> I'm not sure Google can ever truly keep up with the volume of spam and low quality.
Are they really even trying? I see low-quality scraper domains which have ranked highly in their search results for years but never seem to be de-ranked despite just displaying content from GitHub or Stack Overflow. What those sites have in common is that they’re loaded with ad words ads, which suggests to me that there’s less willingness to act against them unless profits dip.
Yeah I don’t think they are trying any more. I received a Google search result the other day that was a word for word copy of a SO answer - it even had “stack overflow” in the page title. The spammers weren’t even trying to hide the fact.
Nevertheless, the result ranked a couple of lines higher than the SO article it was a copy of.

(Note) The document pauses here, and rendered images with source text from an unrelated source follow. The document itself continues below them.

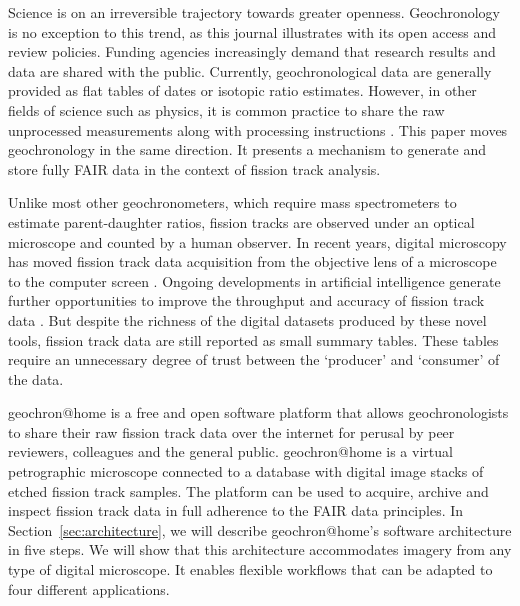 \documentclass[gchron, manuscript]{copernicus}
\begin{document}
\introduction\label{sec:intro}

Science is on an irreversible trajectory towards greater
openness. Geochronology is no exception to this trend, as this journal
illustrates with its open access and review policies. Funding agencies
increasingly demand that research results and data are shared with the
public. Currently, geochronological data are generally provided as
flat tables of dates or isotopic ratio estimates. However, in other
fields of science such as physics, it is common practice to share the
raw unprocessed measurements along with processing instructions
\citep[e.g.,][]{abbott2016}. This paper moves geochronology in the
same direction. It presents a mechanism to generate and store fully
FAIR \citep[Findable, Accessible, Interoperable and
  Reproducible;][]{wilkinson2016} data in the context of fission track
analysis.\medskip

Unlike most other geochronometers, which require mass spectrometers to
estimate parent-daughter ratios, fission tracks are observed under an
optical microscope and counted by a human observer.  In recent years,
digital microscopy has moved fission track data acquisition from the
objective lens of a microscope to the computer screen
\citep{gleadow2009, vanranst2019, gleadow2019}. Ongoing developments
in artificial intelligence generate further opportunities to improve
the throughput and accuracy of fission track data
\citep{nachtergaele2020}. But despite the richness of the digital
datasets produced by these novel tools, fission track data are still
reported as small summary tables. These tables require an unnecessary
degree of trust between the `producer' and `consumer' of the
data.\medskip

geochron@home is a free and open software platform that allows
geochronologists to share their raw fission track data over the
internet for perusal by peer reviewers, colleagues and the general
public. geochron@home is a virtual petrographic microscope connected to a
database with digital image stacks of etched fission track
samples. The platform can be used to acquire, archive and inspect
fission track data in full adherence to the FAIR data principles. In
Section~\ref{sec:architecture}, we will describe geochron@home's software
architecture in five steps. We will show that this architecture
accommodates imagery from any type of digital microscope. It enables
flexible workflows that can be adapted to four different
applications.\medskip
\end{document}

I mean, come on.
The amazing part is that you’ll probably get the same site a month or two from now. I am disappointed that Google doesn’t have a blocklist feature & you’d think they’d want the training data (although I imagine abuse could be a severe challenge).
One possible reason that Google doesn't offer a blocklist is that Google only provides a limited number of results per query. Given Google typically shows more than one result from the same domain, so with a blocklist, it would actually have to devote resource to find results from different domains.
You’re right of course, despite the fact that I personally use Bing indirectly via DDG.
That said, my personal anecdata is that, a few years ago, g! Google search results would often find things that DDG didn’t - but today, those results rarely help (hence my OP).
I am not super confident DDG has got better, but it certainly feels like
Google’s quality has diminished.
Of course we can blame them for not trying. Why spend the money? Because it's the right thing to do for humanity. But hey Google is not a charity, what matter is stock growth, therefore we're excused of throwing ethics and empathy out of the window as long as in the end shareholders have the comfortable monopoly which allows their investments to generate more wealth with minimum effort.
This is surprisingly wise. Lack of viable competition led google to become decadent. They’re now facing a change in the environment that threatens their business model.
Will they change or die? Probably a combination of the two.
They don’t care because they knew they were the only real option on the market. Outside of nerdy circles, no one knows about about duckduckgo, for instance. They also have a stranglehold on the developing world market through the dominance of Android and the fact that smartphones are the only computing device for most of these users.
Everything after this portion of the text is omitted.